WHAT THIS TASK INVOLVES
How many lines in the data hold the string "Event"? State the number alone.

╭─ PROVIDED INFORMATION

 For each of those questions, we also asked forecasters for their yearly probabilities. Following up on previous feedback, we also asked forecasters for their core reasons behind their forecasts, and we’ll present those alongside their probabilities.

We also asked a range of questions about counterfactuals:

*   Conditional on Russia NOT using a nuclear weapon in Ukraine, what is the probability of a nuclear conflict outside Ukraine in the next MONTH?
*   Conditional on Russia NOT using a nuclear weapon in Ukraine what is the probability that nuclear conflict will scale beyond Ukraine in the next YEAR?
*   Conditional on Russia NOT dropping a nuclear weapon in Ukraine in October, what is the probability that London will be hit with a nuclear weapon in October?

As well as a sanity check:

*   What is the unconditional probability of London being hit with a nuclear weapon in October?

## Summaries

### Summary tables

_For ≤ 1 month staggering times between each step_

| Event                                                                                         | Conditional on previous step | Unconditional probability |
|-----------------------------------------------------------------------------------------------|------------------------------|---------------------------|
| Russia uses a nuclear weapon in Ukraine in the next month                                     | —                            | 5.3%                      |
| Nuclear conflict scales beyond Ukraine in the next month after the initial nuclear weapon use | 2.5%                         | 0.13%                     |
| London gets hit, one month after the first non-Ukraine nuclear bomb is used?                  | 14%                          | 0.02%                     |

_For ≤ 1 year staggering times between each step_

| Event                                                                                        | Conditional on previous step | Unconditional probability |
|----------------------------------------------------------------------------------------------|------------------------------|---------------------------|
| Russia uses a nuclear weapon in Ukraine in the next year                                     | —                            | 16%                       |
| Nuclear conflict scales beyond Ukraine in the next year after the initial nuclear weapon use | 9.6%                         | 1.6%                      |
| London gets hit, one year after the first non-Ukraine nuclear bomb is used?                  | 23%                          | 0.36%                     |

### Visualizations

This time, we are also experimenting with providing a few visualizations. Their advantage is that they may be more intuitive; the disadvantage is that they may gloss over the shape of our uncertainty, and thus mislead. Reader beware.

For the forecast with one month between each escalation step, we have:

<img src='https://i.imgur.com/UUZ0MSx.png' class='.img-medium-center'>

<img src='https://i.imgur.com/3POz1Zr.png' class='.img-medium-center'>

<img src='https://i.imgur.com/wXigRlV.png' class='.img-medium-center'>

╰─

RESULT OF THIS TASK
2